| DATA FOR ANALYSIS |
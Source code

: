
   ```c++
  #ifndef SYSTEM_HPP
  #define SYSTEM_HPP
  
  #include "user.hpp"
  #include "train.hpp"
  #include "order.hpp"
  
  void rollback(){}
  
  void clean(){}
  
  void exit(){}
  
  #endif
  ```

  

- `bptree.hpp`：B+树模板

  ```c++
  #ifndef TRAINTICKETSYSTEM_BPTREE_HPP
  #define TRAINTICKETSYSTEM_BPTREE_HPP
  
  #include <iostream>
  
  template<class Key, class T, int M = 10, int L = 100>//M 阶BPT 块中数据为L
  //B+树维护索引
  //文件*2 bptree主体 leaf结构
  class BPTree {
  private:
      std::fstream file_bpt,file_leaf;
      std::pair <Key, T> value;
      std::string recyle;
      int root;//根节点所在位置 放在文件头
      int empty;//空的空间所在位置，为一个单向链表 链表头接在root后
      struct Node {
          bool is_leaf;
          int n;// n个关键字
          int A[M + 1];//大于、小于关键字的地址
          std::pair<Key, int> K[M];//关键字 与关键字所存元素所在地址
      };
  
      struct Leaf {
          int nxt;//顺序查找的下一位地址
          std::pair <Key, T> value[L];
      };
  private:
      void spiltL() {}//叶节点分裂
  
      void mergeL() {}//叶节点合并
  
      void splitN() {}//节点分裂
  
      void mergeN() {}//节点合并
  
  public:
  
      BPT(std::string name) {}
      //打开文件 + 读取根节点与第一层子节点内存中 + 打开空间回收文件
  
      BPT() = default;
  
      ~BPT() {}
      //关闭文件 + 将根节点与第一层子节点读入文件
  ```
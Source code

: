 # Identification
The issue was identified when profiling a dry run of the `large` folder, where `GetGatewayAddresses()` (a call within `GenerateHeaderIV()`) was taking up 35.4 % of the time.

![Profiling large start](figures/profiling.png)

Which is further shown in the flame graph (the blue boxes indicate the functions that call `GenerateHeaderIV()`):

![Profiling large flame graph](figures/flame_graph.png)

| THE TASK |
Check every line of the records, and copy the ones that hold the word "include".

| RESULT BELOW |
  #include "user.hpp"
  #include "train.hpp"
  #include "order.hpp"
  #include <iostream>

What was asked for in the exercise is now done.